Haftalık bir gülmece köşesi olan Declassified’a hoş geldiniz.
“Seni mutlak aptal! Bunu okuma hakkını sana ne veriyor? Sinirlenip onun yerine başka bir şey halletmeye ne dersin!” Oldukça üzgünüm, lütfen okumaya devam edin. Soyadımın Fransız kökenli bulunduğunu görüyorsun (Dallison’lar Normandiya’daki Alençon’dan geliyor) ve Fransızlığım kimi zaman kabalık olarak algılanabiliyor… seni pislik!
İptal edilen bir film projesi için 1 milyon dolarlık ödeme talep eden İngiliz mahkemelerinde oluşturulan davada savaşım eden kadın oyuncu Eva Green’in bu hafta öne sürdüğü bahane buydu. Yapım şirketi, Green’in “mantıksız taleplerde” bulunarak projeyi raydan çıkardığını iddia ederek karşı çıkıyor.
Green mahkemeye, “Fransızlığının” film yönetmenine “zayıf ve aptal” demesine ve ek olarak bir yapımcıya “deneyimsiz, kendini beğenmiş”, “kusmuk” ve “nalet ihtimaller içinde bir moron” (tesadüfen kullanılan tüm ifadeler) demesine yol açtığını söylemiş oldu. son olarak iş performansı incelemem).

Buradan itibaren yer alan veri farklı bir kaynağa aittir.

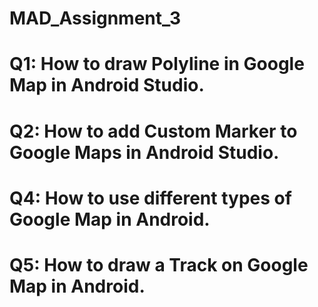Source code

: # MAD_Assignment_3
# Q1: How to draw Polyline in Google Map in Android Studio.

# Q2: How to add Custom Marker to Google Maps in Android Studio.

# Q4: How to use different types of Google Map in Android.

# Q5: How to draw a Track on Google Map in Android. 
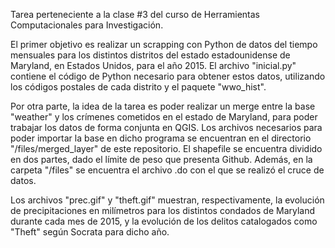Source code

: Tarea perteneciente a la clase #3 del curso de Herramientas Computacionales para Investigación.

El primer objetivo es realizar un scrapping con Python de datos del tiempo mensuales para los distintos distritos del estado estadounidense de Maryland, en Estados Unidos, para el año 2015. El archivo "inicial.py" contiene el código de Python necesario para obtener estos datos, utilizando los códigos postales de cada distrito y el paquete "wwo_hist". 

Por otra parte, la idea de la tarea es poder realizar un merge entre la base "weather" y los crímenes cometidos en el estado de Maryland, para poder trabajar los datos de forma conjunta en QGIS. Los archivos necesarios para poder importar la base en dicho programa se encuentran en el directorio "/files/merged_layer" de este repositorio. El shapefile se encuentra dividido en dos partes, dado el límite de peso que presenta Github. Además, en la carpeta "/files" se encuentra el archivo .do con el que se realizó el cruce de datos. 

Los archivos "prec.gif" y "theft.gif" muestran, respectivamente, la evolución de precipitaciones en milímetros para los distintos condados de Maryland durante cada mes de 2015, y la evolución de los delitos catalogados como "Theft" según Socrata para dicho año. 
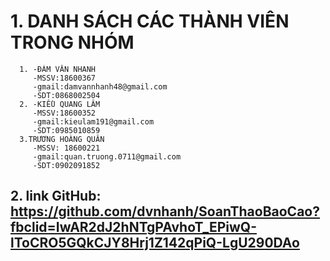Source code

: 
# 1. DANH SÁCH CÁC THÀNH VIÊN TRONG NHÓM
      1. -ĐÀM VĂN NHANH
         -MSSV:18600367
         -gmail:damvannhanh48@gmail.com
         -SDT:0868002504
      2. -KIỀU QUANG LÂM
         -MSSV:18600352
         -gmail:kieulam191@gmail.com
         -SDT:0985010859
      3.TRƯƠNG HOÀNG QUÂN
         -MSSV: 18600221
         -gmail:quan.truong.0711@gmail.com
         -SDT:0902091852
## 2. **link GitHub:** https://github.com/dvnhanh/SoanThaoBaoCao?fbclid=IwAR2dJ2hNTgPAvhoT_EPiwQ-lToCRO5GQkCJY8Hrj1Z142qPiQ-LgU290DAo
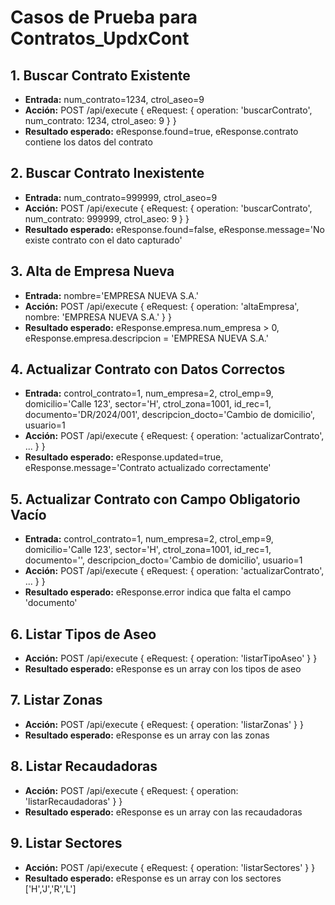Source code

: # Casos de Prueba para Contratos_UpdxCont

## 1. Buscar Contrato Existente
- **Entrada:** num_contrato=1234, ctrol_aseo=9
- **Acción:** POST /api/execute { eRequest: { operation: 'buscarContrato', num_contrato: 1234, ctrol_aseo: 9 } }
- **Resultado esperado:** eResponse.found=true, eResponse.contrato contiene los datos del contrato

## 2. Buscar Contrato Inexistente
- **Entrada:** num_contrato=999999, ctrol_aseo=9
- **Acción:** POST /api/execute { eRequest: { operation: 'buscarContrato', num_contrato: 999999, ctrol_aseo: 9 } }
- **Resultado esperado:** eResponse.found=false, eResponse.message='No existe contrato con el dato capturado'

## 3. Alta de Empresa Nueva
- **Entrada:** nombre='EMPRESA NUEVA S.A.'
- **Acción:** POST /api/execute { eRequest: { operation: 'altaEmpresa', nombre: 'EMPRESA NUEVA S.A.' } }
- **Resultado esperado:** eResponse.empresa.num_empresa > 0, eResponse.empresa.descripcion = 'EMPRESA NUEVA S.A.'

## 4. Actualizar Contrato con Datos Correctos
- **Entrada:** control_contrato=1, num_empresa=2, ctrol_emp=9, domicilio='Calle 123', sector='H', ctrol_zona=1001, id_rec=1, documento='DR/2024/001', descripcion_docto='Cambio de domicilio', usuario=1
- **Acción:** POST /api/execute { eRequest: { operation: 'actualizarContrato', ... } }
- **Resultado esperado:** eResponse.updated=true, eResponse.message='Contrato actualizado correctamente'

## 5. Actualizar Contrato con Campo Obligatorio Vacío
- **Entrada:** control_contrato=1, num_empresa=2, ctrol_emp=9, domicilio='Calle 123', sector='H', ctrol_zona=1001, id_rec=1, documento='', descripcion_docto='Cambio de domicilio', usuario=1
- **Acción:** POST /api/execute { eRequest: { operation: 'actualizarContrato', ... } }
- **Resultado esperado:** eResponse.error indica que falta el campo 'documento'

## 6. Listar Tipos de Aseo
- **Acción:** POST /api/execute { eRequest: { operation: 'listarTipoAseo' } }
- **Resultado esperado:** eResponse es un array con los tipos de aseo

## 7. Listar Zonas
- **Acción:** POST /api/execute { eRequest: { operation: 'listarZonas' } }
- **Resultado esperado:** eResponse es un array con las zonas

## 8. Listar Recaudadoras
- **Acción:** POST /api/execute { eRequest: { operation: 'listarRecaudadoras' } }
- **Resultado esperado:** eResponse es un array con las recaudadoras

## 9. Listar Sectores
- **Acción:** POST /api/execute { eRequest: { operation: 'listarSectores' } }
- **Resultado esperado:** eResponse es un array con los sectores ['H','J','R','L']
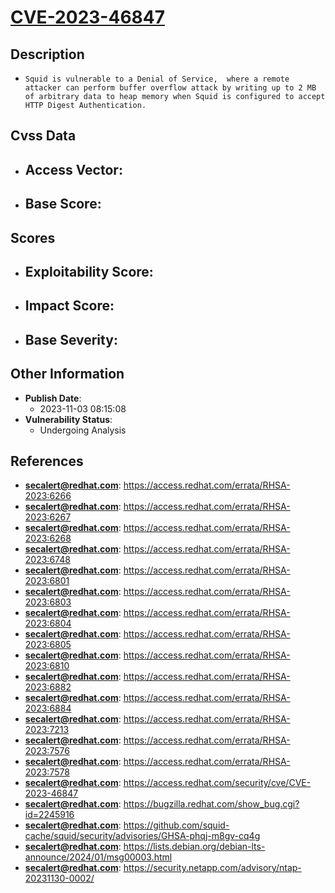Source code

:
# [CVE-2023-46847](https://access.redhat.com/errata/RHSA-2023:6266)

## Description

- `Squid is vulnerable to a Denial of Service,  where a remote attacker can perform buffer overflow attack by writing up to 2 MB of arbitrary data to heap memory when Squid is configured to accept HTTP Digest Authentication.`

## Cvss Data

- **Access Vector**:
  - 
- **Base Score**:
  - 

## Scores

- **Exploitability Score**:
  - 
- **Impact Score**:
  - 
- **Base Severity**:
  - 

## Other Information

- **Publish Date**:
  - 2023-11-03 08:15:08
- **Vulnerability Status**:
  - Undergoing Analysis

## References

- **secalert@redhat.com**: https://access.redhat.com/errata/RHSA-2023:6266
- **secalert@redhat.com**: https://access.redhat.com/errata/RHSA-2023:6267
- **secalert@redhat.com**: https://access.redhat.com/errata/RHSA-2023:6268
- **secalert@redhat.com**: https://access.redhat.com/errata/RHSA-2023:6748
- **secalert@redhat.com**: https://access.redhat.com/errata/RHSA-2023:6801
- **secalert@redhat.com**: https://access.redhat.com/errata/RHSA-2023:6803
- **secalert@redhat.com**: https://access.redhat.com/errata/RHSA-2023:6804
- **secalert@redhat.com**: https://access.redhat.com/errata/RHSA-2023:6805
- **secalert@redhat.com**: https://access.redhat.com/errata/RHSA-2023:6810
- **secalert@redhat.com**: https://access.redhat.com/errata/RHSA-2023:6882
- **secalert@redhat.com**: https://access.redhat.com/errata/RHSA-2023:6884
- **secalert@redhat.com**: https://access.redhat.com/errata/RHSA-2023:7213
- **secalert@redhat.com**: https://access.redhat.com/errata/RHSA-2023:7576
- **secalert@redhat.com**: https://access.redhat.com/errata/RHSA-2023:7578
- **secalert@redhat.com**: https://access.redhat.com/security/cve/CVE-2023-46847
- **secalert@redhat.com**: https://bugzilla.redhat.com/show_bug.cgi?id=2245916
- **secalert@redhat.com**: https://github.com/squid-cache/squid/security/advisories/GHSA-phqj-m8gv-cq4g
- **secalert@redhat.com**: https://lists.debian.org/debian-lts-announce/2024/01/msg00003.html
- **secalert@redhat.com**: https://security.netapp.com/advisory/ntap-20231130-0002/
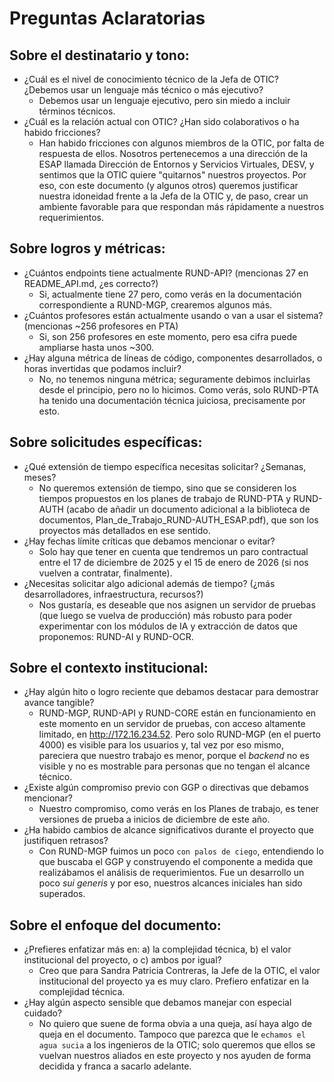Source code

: # Preguntas Aclaratorias

## Sobre el destinatario y tono:

* ¿Cuál es el nivel de conocimiento técnico de la Jefa de OTIC? ¿Debemos usar un lenguaje más técnico o más ejecutivo?
  * Debemos usar un lenguaje ejecutivo, pero sin miedo a incluir términos técnicos.
* ¿Cuál es la relación actual con OTIC? ¿Han sido colaborativos o ha habido fricciones?
  * Han habido fricciones con algunos miembros de la OTIC, por falta de respuesta de ellos. Nosotros pertenecemos a una dirección de la ESAP llamada Dirección de Entornos y Servicios Virtuales, DESV, y sentimos que la OTIC quiere "quitarnos" nuestros proyectos. Por eso, con este documento (y algunos otros) queremos justificar nuestra idoneidad frente a la Jefa de la OTIC y, de paso, crear un ambiente favorable para que respondan más rápidamente a nuestros requerimientos.

## Sobre logros y métricas:

* ¿Cuántos endpoints tiene actualmente RUND-API? (mencionas 27 en README_API.md, ¿es correcto?)
  * Si, actualmente tiene 27 pero, como verás en la documentación correspondiente a RUND-MGP, crearemos algunos más.
* ¿Cuántos profesores están actualmente usando o van a usar el sistema? (mencionas ~256 profesores en PTA)
  * Si, son 256 profesores en este momento, pero esa cifra puede ampliarse hasta unos ~300.
* ¿Hay alguna métrica de líneas de código, componentes desarrollados, o horas invertidas que podamos incluir?
  * No, no tenemos ninguna métrica; seguramente debimos incluirlas desde el principio, pero no lo hicimos. Como verás, solo RUND-PTA ha tenido una documentación técnica juiciosa, precisamente por esto.


## Sobre solicitudes específicas:

* ¿Qué extensión de tiempo específica necesitas solicitar? ¿Semanas, meses?
  * No queremos extensión de tiempo, sino que se consideren los tiempos propuestos en los planes de trabajo de RUND-PTA y RUND-AUTH (acabo de añadir un documento adicional a la biblioteca de documentos, Plan_de_Trabajo_RUND-AUTH_ESAP.pdf), que son los proyectos más detallados en ese sentido.
* ¿Hay fechas límite críticas que debamos mencionar o evitar?
  * Solo hay que tener en cuenta que tendremos un paro contractual entre el 17 de diciembre de 2025 y el 15 de enero de 2026 (si nos vuelven a contratar, finalmente).
* ¿Necesitas solicitar algo adicional además de tiempo? (¿más desarrolladores, infraestructura, recursos?)
  * Nos gustaría, es deseable que nos asignen un servidor de pruebas (que luego se vuelva de producción) más robusto para poder experimentar con los módulos de IA y extracción de datos que proponemos: RUND-AI y RUND-OCR.


## Sobre el contexto institucional:

* ¿Hay algún hito o logro reciente que debamos destacar para demostrar avance tangible?
  * RUND-MGP, RUND-API y RUND-CORE están en funcionamiento en este momento en un servidor de pruebas, con acceso altamente limitado, en http://172.16.234.52. Pero solo RUND-MGP (en el puerto 4000) es visible para los usuarios y, tal vez por eso mismo, pareciera que nuestro trabajo es menor, porque el _backend_ no es visible y no es mostrable para personas que no tengan el alcance técnico.
* ¿Existe algún compromiso previo con GGP o directivas que debamos mencionar?
  * Nuestro compromiso, como verás en los Planes de trabajo, es tener versiones de prueba a inicios de diciembre de este año.
* ¿Ha habido cambios de alcance significativos durante el proyecto que justifiquen retrasos?
  * Con RUND-MGP fuimos un poco `con palos de ciego`, entendiendo lo que buscaba el GGP y construyendo el componente a medida que realizábamos el análisis de requerimientos. Fue un desarrollo un poco _sui generis_ y por eso, nuestros alcances iniciales han sido superados.


## Sobre el enfoque del documento:

* ¿Prefieres enfatizar más en: a) la complejidad técnica, b) el valor institucional del proyecto, o c) ambos por igual?
  * Creo que para Sandra Patricia Contreras, la Jefe de la OTIC, el valor institucional del proyecto ya es muy claro. Prefiero enfatizar en la complejidad técnica.
* ¿Hay algún aspecto sensible que debamos manejar con especial cuidado?
  * No quiero que suene de forma obvia a una queja, así haya algo de queja en el documento. Tampoco que parezca que le `echamos el agua sucia` a los ingenieros de la OTIC; solo queremos que ellos se vuelvan nuestros aliados en este proyecto y nos ayuden de forma decidida y franca a sacarlo adelante.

Hepsi, ABD haber telinin haber makalelerinin “Fransızlar” şeklinde “insanlıktan çıkarıcı” etiketler kullanmaktan kaçınması icap ettiğini söylediği Associated Press Stylebook saçmalığından günler sonrasında geldi.
AP Stylebook, “Yoksullar, akıl hastaları, Fransızlar, engelliler, üniversite eğitimi almışlar şeklinde genel ve bir çok süre insanlıktan çıkarıcı ‘the’ etiketlerinden kaçınmanızı öneriyoruz” diye tweet attı.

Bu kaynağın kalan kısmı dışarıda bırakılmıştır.